You Say a Garden Gnome Welded This?
We’ve all seen it, that blank face a client makes when they sit in an uncomfortable chair. It shows no joy, no displeasure, just, “Uh, what else you got?” The blank face is invariably followed by them squirming in the chair to see if it is them or the chair. On the other hand, when they sit in a chair that is comfortable, that’s a different story altogether. Their face and body language changes. They look happier and more relaxed. Their whole attitude seems to say “Ahh, that’s good!” and they’ll sit there while they listen to your sales presentation.

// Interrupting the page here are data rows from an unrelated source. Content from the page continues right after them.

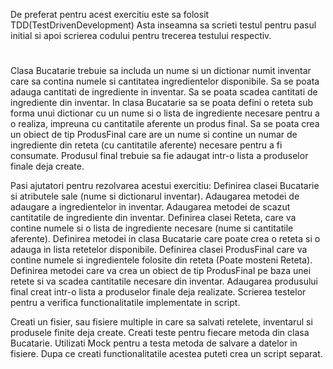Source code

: De preferat pentru acest exercitiu este sa folosit TDD(TestDrivenDevelopment)
Asta inseamna sa scrieti testul pentru pasul initial si apoi scrierea codului pentru trecerea testului respectiv.
#
Clasa Bucatarie trebuie sa includa un nume si un dictionar numit inventar care sa contina numele si cantitatea
ingredientelor disponibile.
Sa se poata adauga cantitati de ingrediente in inventar.
Sa se poata scadea cantitati de ingrediente din inventar.
In clasa Bucatarie sa se poata defini o reteta sub forma unui dictionar cu un nume si o lista de ingrediente necesare
pentru a o realiza, impreuna cu cantitatile aferente un produs final.
Sa se poata crea un obiect de tip ProdusFinal care are un nume si contine un numar de ingrediente din reteta
(cu cantitatile aferente) necesare pentru a fi consumate.
Produsul final trebuie sa fie adaugat intr-o lista a produselor finale deja create.


Pasi ajutatori pentru rezolvarea acestui exercitiu:
Definirea clasei Bucatarie si atributele sale (nume si dictionarul inventar).
Adaugarea metodei de adaugare a ingredientelor in inventar.
Adaugarea metodei de scazut cantitatile de ingrediente din inventar.
Definirea clasei Reteta, care va contine numele si o lista de ingrediente necesare (nume si cantitatile aferente).
Definirea metodei in clasa Bucatarie care poate crea o reteta si o adauga in lista retetelor disponibile.
Definirea clasei ProdusFinal care va contine numele si ingredientele folosite din reteta (Poate mosteni Reteta).
Definirea metodei care va crea un obiect de tip ProdusFinal pe baza unei retete si va scadea cantitatile necesare
din inventar.
Adaugarea produsului final creat intr-o lista a produselor finale deja realizate.
Scrierea testelor pentru a verifica functionalitatile implementate in script.


Creati un fisier, sau fisiere multiple in care sa salvati retelete, inventarul si produsele finite deja create.
Creati teste pentru fiecare metoda din clasa Bucatarie.
Utilizati Mock pentru a testa metoda de salvare a datelor in fisiere.
Dupa ce creati functionalitatile acestea puteti crea un script separat.
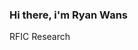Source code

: ### Hi there, i'm Ryan Wans

RFIC Research

<!-- Contact: <a href="mailto:business@ryanwans.com">business@ryanwans.com</a> -->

Comfort sells! That’s not a hard concept to grasp. . . but is it? At the premarket I sat in some furniture and my face turned blank and I felt myself squirming, trying to find a comfortable position in hopes that maybe I had fogotten how to sit down correctly. I gave the benefit of the doubt to the manufacturer and assumed my discomfort was because they were still tweaking their cushions. But, no, this was the cushion they were going to use. As the sales team explained, the top layer of the fill was a patented, nationally known material that would conform to my body shape as it absorbed my body heat. The longer I sat in it, the more comfortable it would become.
Now, I don’t know about you, but if my customers aren’t comfortable in a chair as soon as they sit in it, they aren’t gong to have the patience to wait for 5 minutes until (and if) it becomes comfortable. If they aren’t comfortable in the first second after they sit down, I’ve lost them. They will get up out of the chair so fast, I won’t have time to tell them how well-known the fill is.

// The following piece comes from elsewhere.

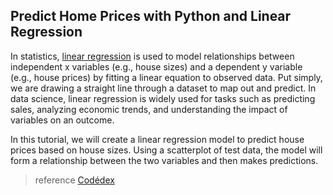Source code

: ## Predict Home Prices with Python and Linear Regression

In statistics, [linear regression](https://scikit-learn.org/1.5/modules/generated/sklearn.linear_model.LinearRegression.html) is used to model relationships between independent x variables (e.g., house sizes) and a dependent y variable (e.g., house prices) by fitting a linear equation to observed data. Put simply, we are drawing a straight line through a dataset to map out and predict. In data science, linear regression is widely used for tasks such as predicting sales, analyzing economic trends, and understanding the impact of variables on an outcome.

In this tutorial, we will create a linear regression model to predict house prices based on house sizes. Using a scatterplot of test data, the model will form a relationship between the two variables and then makes predictions.

> reference [Codédex](https://www.codedex.io/projects/predict-home-prices-with-python-and-linear-regression)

After market, I brought this up in a conversation I was having with an industry friend. We both agreed that comfort is foremost in a customer’s mind. Design draws a client to a piece of furniture, but comfort makes them want to own it. Once you establish a client is comfortable in a chair, the closing process begins. A good sales person can work their way through pricing, availability, and quality issues; they just can’t talk a client into being comfortable.

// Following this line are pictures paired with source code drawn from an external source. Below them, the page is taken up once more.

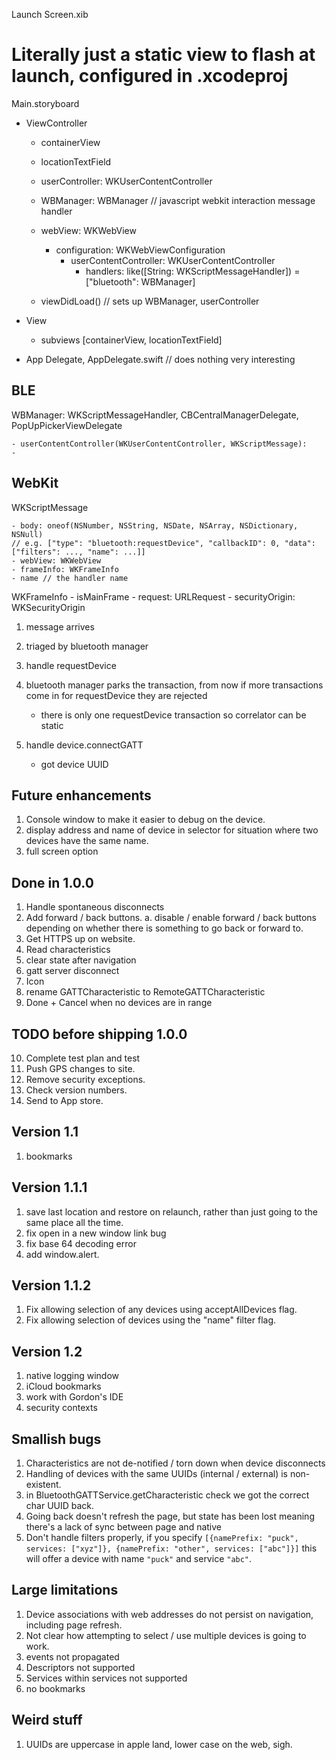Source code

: Launch Screen.xib

# Literally just a static view to flash at launch, configured in .xcodeproj 

Main.storyboard

- ViewController

    - containerView
    - locationTextField
    - userController: WKUserContentController 
    - WBManager: WBManager // javascript webkit interaction message handler
    - webView: WKWebView
        - configuration: WKWebViewConfiguration
            - userContentController: WKUserContentController
                - handlers: like([String: WKScriptMessageHandler]) = ["bluetooth": WBManager]
  
    - viewDidLoad()
        // sets up WBManager, userController
    

- View
    - subviews [containerView, locationTextField]

- App Delegate, AppDelegate.swift // does nothing very interesting


## BLE

WBManager: WKScriptMessageHandler, CBCentralManagerDelegate, PopUpPickerViewDelegate

    - userContentController(WKUserContentController, WKScriptMessage):
    - 


## WebKit

WKScriptMessage

    - body: oneof(NSNumber, NSString, NSDate, NSArray, NSDictionary, NSNull)
    // e.g. ["type": "bluetooth:requestDevice", "callbackID": 0, "data": ["filters": ..., "name": ...]]
    - webView: WKWebView
    - frameInfo: WKFrameInfo
    - name // the handler name 



WKFrameInfo
    - isMainFrame
    - request: URLRequest
    - securityOrigin: WKSecurityOrigin


1. message arrives
2. triaged by bluetooth manager

1. handle requestDevice
2. bluetooth manager parks the transaction, from now if more transactions come in for requestDevice they are rejected
   - there is only one requestDevice transaction so correlator can be static

2. handle device.connectGATT
   - got device UUID

## Future enhancements

1. Console window to make it easier to debug on the device.
2. display address and name of device in selector for situation where two devices have the same name.
3. full screen option


## Done in 1.0.0

1. Handle spontaneous disconnects
2. Add forward / back buttons.
a. disable / enable forward / back buttons depending on whether there is something to go back or forward to.
3. Get HTTPS up on website.
4. Read characteristics
5. clear state after navigation
8. gatt server disconnect
10. Icon
9. rename GATTCharacteristic to RemoteGATTCharacteristic
11. Done + Cancel when no devices are in range

## TODO before shipping 1.0.0

10. Complete test plan and test
11. Push GPS changes to site.
12. Remove security exceptions.
13. Check version numbers.
14. Send to App store.

## Version 1.1

1. bookmarks

## Version 1.1.1

1. save last location and restore on relaunch, rather than just going to the same place all the time.
2. fix open in a new window link bug
3. fix base 64 decoding error
4. add window.alert.

## Version 1.1.2

1. Fix allowing selection of any devices using acceptAllDevices flag.
2. Fix allowing selection of devices using the "name" filter flag.

## Version 1.2

1. native logging window
2. iCloud bookmarks
3. work with Gordon's IDE
4. security contexts

## Smallish bugs

1. Characteristics are not de-notified / torn down when device disconnects
2. Handling of devices with the same UUIDs (internal / external) is non-existent.
3. in BluetoothGATTService.getCharacteristic check we got the correct char UUID back.
4. Going back doesn't refresh the page, but state has been lost meaning there's a lack of sync between page and native
5. Don't handle filters properly, if you specify `[{namePrefix: "puck", services: ["xyz"]}, {namePrefix: "other", services: ["abc"]}]` this will offer a device with name `"puck"` and service `"abc"`.

## Large limitations

1. Device associations with web addresses do not persist on navigation, including page refresh.
2. Not clear how attempting to select / use multiple devices is going to work.
3. events not propagated 
4. Descriptors not supported
5. Services within services not supported
6. no bookmarks

## Weird stuff

1. UUIDs are uppercase in apple land, lower case on the web, sigh.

I think where manufacturers get it wrong is when they put marketing possiblibities ahead of what the consumer is looking for. I am all for a vendor adding features to their line. However, each of these features have to benefit the consumer is some way. That is not to say it can’t benefit the vendor and/or retailer, too.
For example, a feature might be a robotic welding line with a benefit that it saves the manufacturer a lot of money. But, if those savings aren’t passed to the consumer, they won’t care if the welds are done by a robot or a garden gnome. However, if I can tell a consumer that robotic welds lead to less maintenance, fewer warranty issues, and cleaner lines, the consumer may want to meet the robot and get to know its first name. Here is a feature that has different benefits for the supply and demand sides. I can sell that feature.
Premarket used to be a time for tweaking. Vendors took the time as an opportunity to hear the opinions of lots of sophisticated buyers who would tell them if a color was off by a tone, a chair threw them uncomfortably forward, or an important piece was missing from a collection. For the most part, a buyer doesn’t tell a vendor something is out of whack unless they are interested in the line. They need the changes to be able to buy into the line and sell it. Manufacturers should look at our opinions as constructive criticism between partners. I hope the cushions in the same showroom in September will be new plump and comfy. If not, oh well, there’s always next year!